Предписание гласило, что «народность… состоит в беспредельной преданности и повиновении самодержавию, а славянство западное не должно возбуждать в нас никакого сочувствия». Оно, дескать, само по себе, а мы сами по себе. Его величеству угодно было считать тогда, что западное славянство уже «окончило свое историческое существование», и на основании этого министр Уваров изъявил желание, чтобы профессора с кафедры «развивали нашу народность не иначе, как по этой программе и по повелению правительства. Это особенно касается, – отмечалось в предписании, – профессоров славянских наречий, русской истории и русского законодательства».
Неудивительно, что у питомцев университета создавалось впечатление, что на филологическом отделении им приходится только даром терять время. Рутина и формализм, пустословие и буквоедство…

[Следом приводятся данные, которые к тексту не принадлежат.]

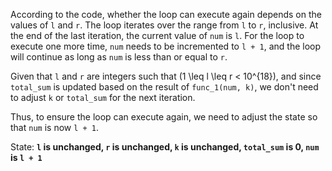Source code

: According to the code, whether the loop can execute again depends on the values of `l` and `r`. The loop iterates over the range from `l` to `r`, inclusive. At the end of the last iteration, the current value of `num` is `l`. For the loop to execute one more time, `num` needs to be incremented to `l + 1`, and the loop will continue as long as `num` is less than or equal to `r`.

Given that `l` and `r` are integers such that \(1 \leq l \leq r < 10^{18}\), and since `total_sum` is updated based on the result of `func_1(num, k)`, we don't need to adjust `k` or `total_sum` for the next iteration.

Thus, to ensure the loop can execute again, we need to adjust the state so that `num` is now `l + 1`. 

State: **`l` is unchanged, `r` is unchanged, `k` is unchanged, `total_sum` is 0, `num` is `l + 1`**
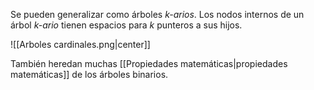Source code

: 
Se pueden generalizar como árboles *k-arios*. Los nodos internos de un árbol *k-ario* tienen espacios para $k$ punteros a sus hijos.

![[Arboles cardinales.png|center]]

También heredan muchas [[Propiedades matemáticas|propiedades matemáticas]] de los árboles binarios. 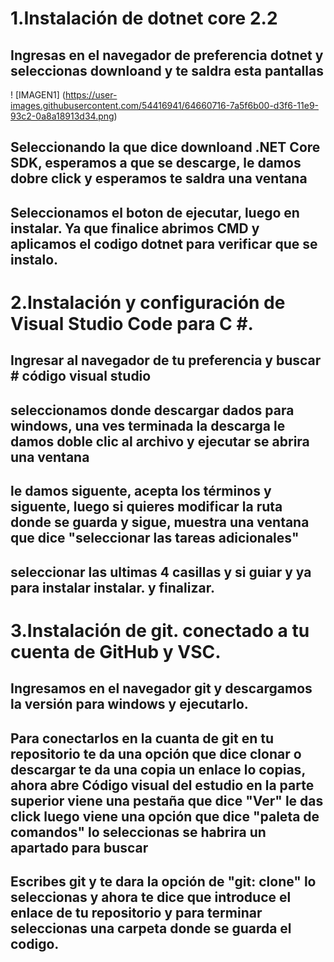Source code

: # 1.Instalación de dotnet core 2.2
## Ingresas en el navegador de preferencia dotnet y seleccionas downloand y te saldra esta pantallas

! [IMAGEN1] (https://user-images.githubusercontent.com/54416941/64660716-7a5f6b00-d3f6-11e9-93c2-0a8a18913d34.png)

## Seleccionando la que dice downloand .NET Core SDK, esperamos a que se descarge, le damos dobre click y esperamos te saldra una ventana 
## Seleccionamos el boton de ejecutar, luego en instalar. Ya que finalice abrimos CMD y aplicamos el codigo dotnet para verificar que se instalo.


# 2.Instalación y configuración de Visual Studio Code para C #.

## Ingresar al navegador de tu preferencia y buscar # código visual studio
## seleccionamos donde descargar dados para windows, una ves terminada la descarga le damos doble clic al archivo y ejecutar se abrira una ventana 
## le damos siguente, acepta los términos y siguente, luego si quieres modificar la ruta donde se guarda y sigue, muestra una ventana que dice "seleccionar las tareas adicionales"
## seleccionar las ultimas 4 casillas y si guiar y ya para instalar instalar. y finalizar.

# 3.Instalación de git. conectado a tu cuenta de GitHub y VSC.

## Ingresamos en el navegador git y descargamos la versión para windows y ejecutarlo.

## Para conectarlos en la cuanta de git en tu repositorio te da una opción que dice clonar o descargar te da una copia un enlace lo copias, ahora abre Código visual del estudio en la parte superior viene una pestaña que dice "Ver" le das click luego viene una opción que dice "paleta de comandos" lo seleccionas se habrira un apartado para buscar 

## Escribes git y te dara la opción de "git: clone" lo seleccionas y ahora te dice que introduce el enlace de tu repositorio y para terminar seleccionas una carpeta donde se guarda el codigo.
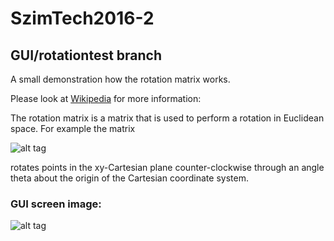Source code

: # SzimTech2016-2
## GUI/rotationtest branch

A small demonstration how the rotation matrix works. 

Please look at [Wikipedia](https://en.wikipedia.org/wiki/Rotation_matrix) for more information: 

The rotation matrix is a matrix that is used to perform a rotation in Euclidean space. For example the matrix

![alt tag](https://upload.wikimedia.org/math/d/f/a/dfa9eccf5f8f2de1ac8ee1134ba88a86.png)

rotates points in the xy-Cartesian plane counter-clockwise through an angle theta about the origin of the Cartesian coordinate system.

### GUI screen image:

![alt tag](http://www.sze.hu/~herno/robotics/RotoationTest.png)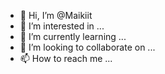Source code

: - 👋 Hi, I’m @Maikiit
- 👀 I’m interested in ...
- 🌱 I’m currently learning ...
- 💞️ I’m looking to collaborate on ...
- 📫 How to reach me ...

<!---
Maikiit/Maikiit is a ✨ special ✨ repository because its `README.md` (this file) appears on your GitHub profile.
You can click the Preview link to take a look at your changes.
--->
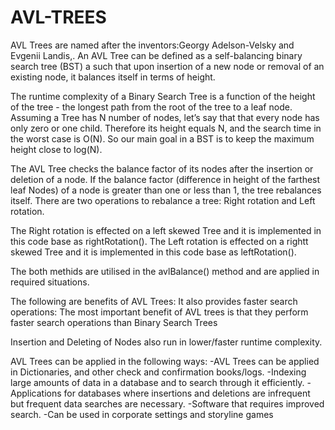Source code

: # AVL-TREES

AVL Trees are named after the inventors:Georgy Adelson-Velsky and Evgenii Landis,.
An AVL Tree can be defined as a self-balancing binary search tree (BST) a such that upon insertion of a new node
or removal of an existing node, it balances itself in terms of height. 

The runtime complexity of a Binary Search Tree is a function of the height of the tree - the longest path from the root of the tree to a leaf node.
Assuming a Tree has N number of nodes, let’s say that that every node has only zero or one child. Therefore its height equals N, and the search time in the worst case is O(N). So our main goal in a BST is to keep the maximum height close to log(N).

The AVL Tree checks the balance factor of its nodes after the insertion or deletion of a node. If the balance factor (difference in height of the farthest leaf Nodes) of a node is greater than one or less than 1, the tree rebalances itself.
There are two operations to rebalance a tree:
Right rotation  and
Left rotation.

The Right rotation is effected on a left skewed Tree and it is implemented in this code base as rightRotation().
The Left rotation is effected on a rightt skewed Tree and it is implemented in this code base as leftRotation().

The both methids are utilised in the avlBalance() method and are applied in required situations. 

The following are benefits of AVL Trees: 
It also provides faster search operations: The most important benefit of AVL trees is that they perform faster search operations than Binary Search Trees

Insertion and Deleting of Nodes also run in lower/faster runtime complexity.

AVL Trees can be applied in the following ways: 
-AVL Trees can be applied in Dictionaries, and other check and confirmation books/logs. 
-Indexing large amounts of data in a database and to search through it efficiently.
-Applications for databases where insertions and deletions are infrequent but frequent data searches are necessary.
-Software that requires improved search.
-Can be used in corporate settings and storyline games
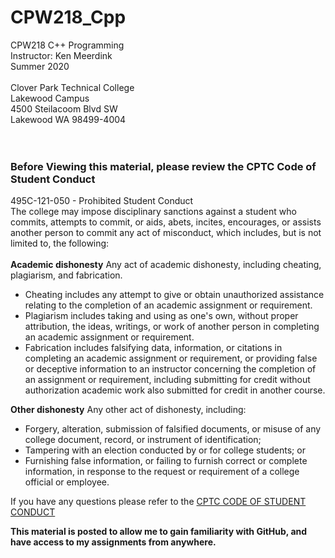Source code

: # CPW218_Cpp
CPW218 C++ Programming<br>
Instructor: Ken Meerdink<br>
Summer 2020<br>
<br>
Clover Park Technical College<br>
Lakewood Campus<br>
4500 Steilacoom Blvd SW<br>
Lakewood WA 98499-4004<br>
<br>
<br>
### Before Viewing this material, please review the CPTC Code of Student Conduct
495C-121-050 - Prohibited Student Conduct<br>
The college may impose disciplinary sanctions against a student who commits, attempts to commit, or aids, abets, incites, encourages, or assists another person to commit any act of misconduct, which includes, but is not limited to, the following:<br>
<br>
**Academic dishonesty** Any act of academic dishonesty, including cheating, plagiarism, and fabrication.
- Cheating includes any attempt to give or obtain unauthorized assistance relating to the completion of an academic assignment or requirement.
- Plagiarism includes taking and using as one's own, without proper attribution, the ideas, writings, or work of another person in completing an academic assignment or requirement.<br>
- Fabrication includes falsifying data, information, or citations in completing an academic assignment or requirement, or providing false or deceptive information to an instructor concerning the completion of an assignment or requirement, including submitting for credit without authorization academic work also submitted for credit in another course.

**Other dishonesty** Any other act of dishonesty, including:
- Forgery, alteration, submission of falsified documents, or misuse of any college document, record, or instrument of identification;
- Tampering with an election conducted by or for college students; or
- Furnishing false information, or failing to furnish correct or complete information, in response to the request or requirement of a college official or employee.

If you have any questions please refer to the [CPTC CODE OF STUDENT CONDUCT](http://www.cptc.edu/conduct-code)<br>

**This material is posted to allow me to gain familiarity with GitHub, and have access to my assignments from anywhere.**
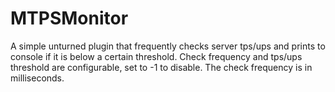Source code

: # MTPSMonitor
A simple unturned plugin that frequently checks server tps/ups and prints to console if it is below a certain threshold. Check frequency and tps/ups threshold are configurable, set to -1 to disable. The check frequency is in milliseconds.
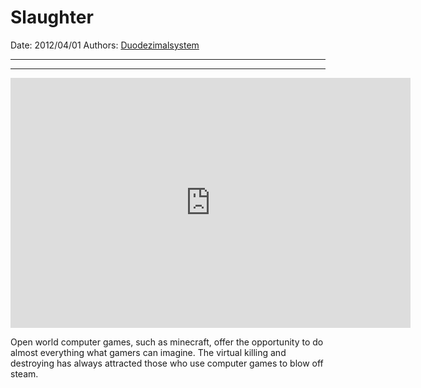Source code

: # Slaughter

Date: 2012/04/01
Authors: [Duodezimalsystem](http://duodezimal.me)

---
---

<iframe src="http://player.vimeo.com/video/39536335?title=0&amp;byline=0&amp;portrait=0&amp;badge=0&amp;color=c9ff23" width="640" height="400" frameborder="0" webkitAllowFullScreen mozallowfullscreen allowFullScreen></iframe>

Open world computer games, such as minecraft, offer the opportunity to do almost everything what gamers can imagine. The virtual killing and destroying has always attracted those who use computer games to blow off steam.
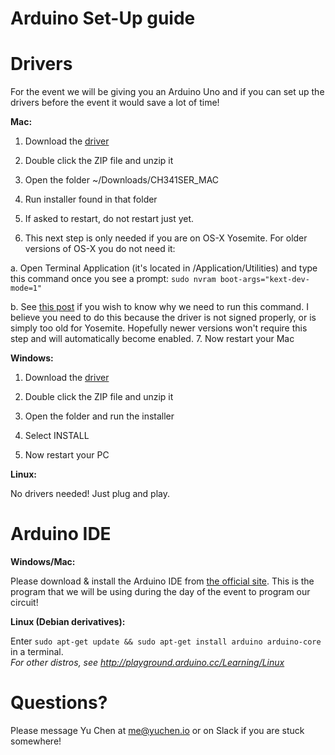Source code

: # Arduino Set-Up guide

# Drivers
For the event we will be giving you an Arduino Uno and if you can set up the drivers before the event it would save a lot of time!

**Mac:**

1. Download the [driver](CH341SER_MAC.ZIP?raw=true)

2. Double click the ZIP file and unzip it

3. Open the folder ~/Downloads/CH341SER_MAC

4. Run installer found in that folder

5. If asked to restart, do not restart just yet.

6. This next step is only needed if you are on OS-X Yosemite. For older versions of OS-X you do not need it:

  a. Open Terminal Application (it's located in /Application/Utilities) and type this command once you see a prompt:
`sudo nvram boot-args="kext-dev-mode=1"`

  b. See [this post](https://www.cindori.org/enabling-trim-on-os-x-yosemite/) if you wish to know why we need to run this command. I believe you need to do this because the driver is not signed properly, or is simply too old for Yosemite. Hopefully newer versions won't require this step and will automatically become enabled.
7. Now restart your Mac

**Windows:**

1. Download the [driver](CH341SER_WIN.ZIP?raw=true)

2. Double click the ZIP file and unzip it

3. Open the folder and run the installer 

4. Select INSTALL

5. Now restart your PC

**Linux:**

No drivers needed! Just plug and play.

# Arduino IDE

**Windows/Mac:**

Please download & install the Arduino IDE from [the official site](https://www.arduino.cc/en/Main/Software). This is the program that we will be using during the day of the event to program our circuit!

**Linux (Debian derivatives):**

Enter `sudo apt-get update && sudo apt-get install arduino arduino-core` in a terminal.
<br>*For other distros, see http://playground.arduino.cc/Learning/Linux*

# Questions?

Please message Yu Chen at me@yuchen.io or on Slack if you are stuck somewhere!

В дружеских беседах между собой студенты смеялись над «светилом эллинской мудрости» – престарелым профессором греческой словесности Грефе, которому без неправильных глаголов и жизнь была бы не в жизнь. По своим взглядам, точнее сказать – по совершенному отсутствию их, этот старец казался Чернышевскому младенцем. Грефе и знать ничего не хотел, кроме этимологии греческого языка.
Как и Фрейтаг, он читал свои лекции и экзаменовал на латинском языке. Был он, в сущности, добр, но вспыльчив до крайности. Рассердившись, бросал книгу на пол, топал ногами, крича: «Abi ad malem rem!» («Поди к чорту!»). Впрочем, формально удачный ответ заставлял его сразу смягчаться. Знания учеников проверял он пытливо, пуская в ход «римские сарказмы». «Да, склонения ты знаешь, но, может быть, на этом и кончаются твои познания?» – язвительно говорил Грефе по-латыни экзаменующемуся. «А ты спроси!» – отвечал ему в лад по-латыни последний.
Преподавание словесности и истории русской литературы не могло удовлетворить тех студентов, которые мыслили самостоятельно. Кафедру словесности занимал Никитенко, истории литературы – Плетнев. Оба были незаурядными литераторами – имена их остались в истории литературы, но менее всего сказалась их даровитость в преподавании. Студентов удивляло даже, почему Плетнев, высказывавший иногда в своих статьях дельные и верные мысли, предавался на лекциях «усыпительной болтовне», а Никитенко старательно избегал касаться «острых» вопросов, затронутых в том или ином произведении, останавливаясь главным образом на его внешней стороне.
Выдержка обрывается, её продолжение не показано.